Eine Beschränkung des Haftungsrisikos auf das Betriebsvermögen setzt die Gründung einer Kapitalgesellschaft voraus. Dazu zählen die Unternehmergesellschaft (haftungsbeschränkt), kurz UG, die Gesellschaft mit beschränkter Haftung (GmbH) und die Aktiengesellschaft (AG), wobei letztere aber in der Regel zu aufwendig ist. Die UG erfreut sich bei jungen Unternehmern dagegen großer Beliebtheit. Das liegt insbesondere daran, dass das Mindestkapital nur einen Euro beträgt. Unter Verwendung des sogenannten Musterprotokolls, bei dem es sich um einen standardisierten Gesellschaftsvertrag handelt, belaufen sich die Notar- und Gerichtsgebühren für die Gründung einer Einzelkämpfer-UG mit einem Gesellschafter, der gleichzeitig Geschäftsführer ist, nur auf etwa 300 Euro. Die Gründungskosten sind hier also vernachlässigbar. Der Haftungsbeschränkung auf das gezeichnete Stammkapital stehen aber einige Nachteile gegenüber.

So muss eine UG einen Jahresabschluss aufstellen und im Bundesanzeiger veröffentlichen. Des Weiteren werden die Dividendenausschüttungen bei einer UG oder einer GmbH anders besteuert, als die Einkünfte aus Gewerbebetrieb oder die Gewinnanteile an einer Personengesellschaft. Sofern sich hier Einkommensteuernachteile ergeben, können diese aber meist durch die Zahlung eines Unternehmerlohns vermieden oder abgemildert werden. Auch ein Kleingewerbe im Sinne des § 19 Umsatzsteuergesetz ist mit der Rechtsform der UG oder der GmbH vereinbar. Wer eine Kapitalgesellschaft gründen möchte, sollte sich aber auf jeden Fall durch einen guten Steuerberater unterstützen lassen.

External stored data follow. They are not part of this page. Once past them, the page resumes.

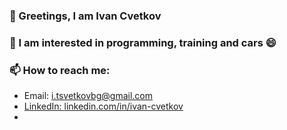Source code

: ### 👋 Greetings, I am Ivan Cvetkov
### :pushpin: I am interested in programming, training and cars 😄
### 📫 How to reach me: 
<ul>
  <li>Email: <a href="i.tsvetkovbg@gmail.com">i.tsvetkovbg@gmail.com</li>
  <li>LinkedIn: <a href="linkedin.com/in/ivan-cvetkov-427333237">linkedin.com/in/ivan-cvetkov</li>
  <li></li>
</ul>


<!--
**IvanCvetkov/IvanCvetkov** is a ✨ _special_ ✨ repository because its `README.md` (this file) appears on your GitHub profile.

Here are some ideas to get you started:

- 🔭 I’m currently working on ...
- 🌱 I’m currently learning ...
- 👯 I’m looking to collaborate on ...
- 🤔 I’m looking for help with ...
- 💬 Ask me about ...
- 📫 How to reach me: ...
- 😄 Pronouns: ...
- ⚡ Fun fact: ...
-->
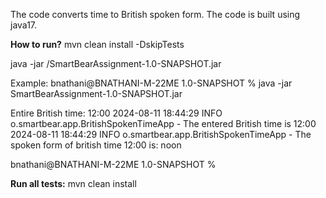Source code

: The code converts time to British spoken form.
The code is built using java17.


**How to run?**
mvn clean install -DskipTests

java -jar <pathToLocalm2Repository>/SmartBearAssignment-1.0-SNAPSHOT.jar

Example:
bnathani@BNATHANI-M-22ME 1.0-SNAPSHOT % java -jar SmartBearAssignment-1.0-SNAPSHOT.jar

Entire British time:
12:00
2024-08-11 18:44:29 INFO  o.smartbear.app.BritishSpokenTimeApp - The entered British time is 12:00
2024-08-11 18:44:29 INFO  o.smartbear.app.BritishSpokenTimeApp - The spoken form of british time 12:00 is: noon

bnathani@BNATHANI-M-22ME 1.0-SNAPSHOT %  



**Run all tests:**
mvn clean install 
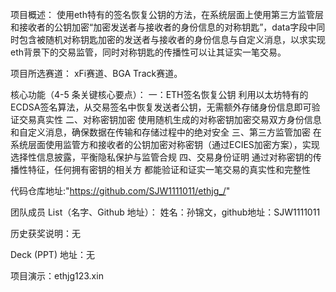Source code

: 项目概述：
使用eth特有的签名恢复公钥的方法，在系统层面上使用第三方监管层和接收者的公钥加密“加密发送者与接收者的身份信息的对称钥匙”，data字段中同时包含被随机对称钥匙加密的发送者与接收者的身份信息与自定义消息，以求实现eth背景下的交易监管，同时对称钥匙的传播性可以让其证实一笔交易。

项目所选赛道：
xFi赛道、BGA Track赛道。

核心功能（4-5 条关键核心要点）：
一：ETH签名恢复公钥
利用以太坊特有的ECDSA签名算法，从交易签名中恢复发送者公钥，无需额外存储身份信息即可验证交易真实性
二、对称密钥加密
使用随机生成的对称密钥加密交易双方身份信息和自定义消息，确保数据在传输和存储过程中的绝对安全
三、第三方监管加密
在系统层面使用监管方和接收者的公钥加密对称密钥（通过ECIES加密方案），实现选择性信息披露，平衡隐私保护与监管合规
四、交易身份证明
通过对称密钥的传播性特征，任何拥有密钥的相关方 都能验证和证实一笔交易的真实性和完整性

代码仓库地址:"https://github.com/SJW1111011/ethjg_/"

团队成员 List（名字、Github 地址）：
姓名：孙锦文，github地址：SJW1111011

历史获奖说明：无

Deck (PPT) 地址：无

项目演示：ethjg123.xin
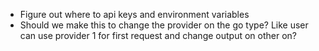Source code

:- Figure out where to api keys and environment variables
- Should we make this to change the provider on the go type? Like user can use provider 1 for first request and change output on other on?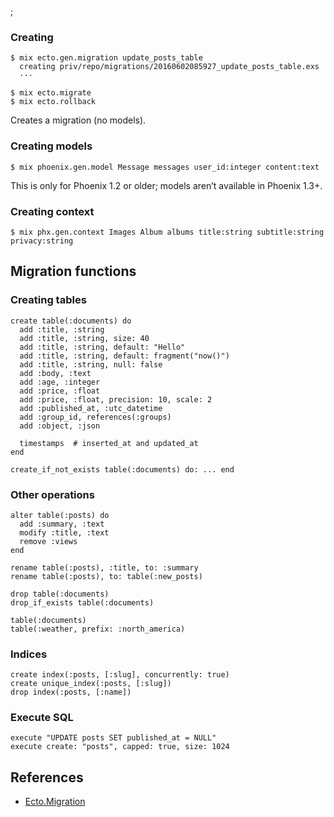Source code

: ;

### Creating

    $ mix ecto.gen.migration update_posts_table
      creating priv/repo/migrations/20160602085927_update_posts_table.exs
      ···

    $ mix ecto.migrate
    $ mix ecto.rollback

Creates a migration (no models).

### Creating models

    $ mix phoenix.gen.model Message messages user_id:integer content:text

This is only for Phoenix 1.2 or older; models aren’t available in Phoenix 1.3+.

### Creating context

    $ mix phx.gen.context Images Album albums title:string subtitle:string privacy:string

Migration functions
-------------------

### Creating tables

    create table(:documents) do
      add :title, :string
      add :title, :string, size: 40
      add :title, :string, default: "Hello"
      add :title, :string, default: fragment("now()")
      add :title, :string, null: false
      add :body, :text
      add :age, :integer
      add :price, :float
      add :price, :float, precision: 10, scale: 2
      add :published_at, :utc_datetime
      add :group_id, references(:groups)
      add :object, :json

      timestamps  # inserted_at and updated_at
    end

    create_if_not_exists table(:documents) do: ... end

### Other operations

    alter table(:posts) do
      add :summary, :text
      modify :title, :text
      remove :views
    end

    rename table(:posts), :title, to: :summary
    rename table(:posts), to: table(:new_posts)

    drop table(:documents)
    drop_if_exists table(:documents)

    table(:documents)
    table(:weather, prefix: :north_america)

### Indices

    create index(:posts, [:slug], concurrently: true)
    create unique_index(:posts, [:slug])
    drop index(:posts, [:name])

### Execute SQL

    execute "UPDATE posts SET published_at = NULL"
    execute create: "posts", capped: true, size: 1024

References
----------

-   [Ecto.Migration](http://devdocs.io/phoenix/ecto/ecto.migration)
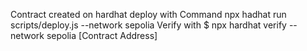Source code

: Contract created on  hardhat deploy with Command npx hadhat run scripts/deploy.js --network sepolia
Verify with $ npx hardhat verify --network sepolia [Contract Address]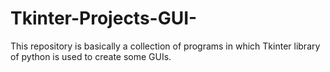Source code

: # Tkinter-Projects-GUI-

This repository is basically a collection of programs in which Tkinter library of python is 
used to create some GUIs.
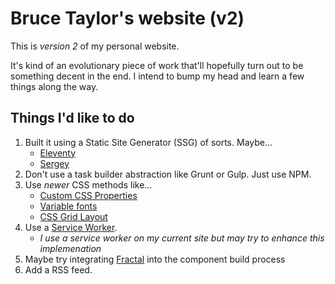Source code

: # Bruce Taylor's website (v2)

This is *version 2* of my personal website.

It's kind of an evolutionary piece of work that'll hopefully turn out to be something decent in the end. I intend to bump my head and learn a few things along the way.

## Things I'd like to do

1. Built it using a Static Site Generator (SSG) of sorts. Maybe...
   * [Eleventy](https://www.11ty.io/)
   * [Sergey](https://sergey.cool/)
2. Don't use a task builder abstraction like Grunt or Gulp. Just use NPM.
3. Use *newer* CSS methods like...
   * [Custom CSS Properties](https://developer.mozilla.org/en-US/docs/Web/CSS/--*)
   * [Variable fonts](https://developer.mozilla.org/en-US/docs/Web/CSS/CSS_Fonts/Variable_Fonts_Guide)
   * [CSS Grid Layout](https://developer.mozilla.org/en-US/docs/Web/CSS/CSS_Grid_Layout)
4. Use a [Service Worker](https://developer.mozilla.org/en-US/docs/Web/API/Service_Worker_API).
   - *I use a service worker on my current site but may try to enhance this implemenation*
5. Maybe try integrating [Fractal](https://fractal.build/) into the component build process
6. Add a RSS feed.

Darüber hinaus gibt es noch einige branchenspezifische Besonderheiten zu beachten. Die behördliche Erlaubnis nach § 34a GewO wird auf die juristische Person, also die UG oder die GmbH, ausgestellt. Sie ist nicht an eine bestimmte natürliche Person gekoppelt, allerdings muss wenigstens ein Geschäftsführer oder ein Betriebsleiter die Voraussetzungen für die persönliche Zuverlässigkeit erfüllen und die notwendige Sachkunde nachweisen. Das muss aber nicht der Unternehmer selbst sein, diese Funktion kann auch ein Fremdgeschäftsführer erfüllen.

Solange Sie lediglich als Gesellschafter und/oder Prokurist fungieren, spielen weder Ihre Vermögensverhältnisse noch eventuelle Vorstrafen eine Rolle. Zum Geschäftsführer können Sie sich allerdings nur bestellen lassen, wenn gegen Sie kein Gewerbeverbot ausgesprochen wurde und Sie keine der in § 6 Abs. 2 Nr. 3 GmbHG aufgelisteten Straftaten begangen haben.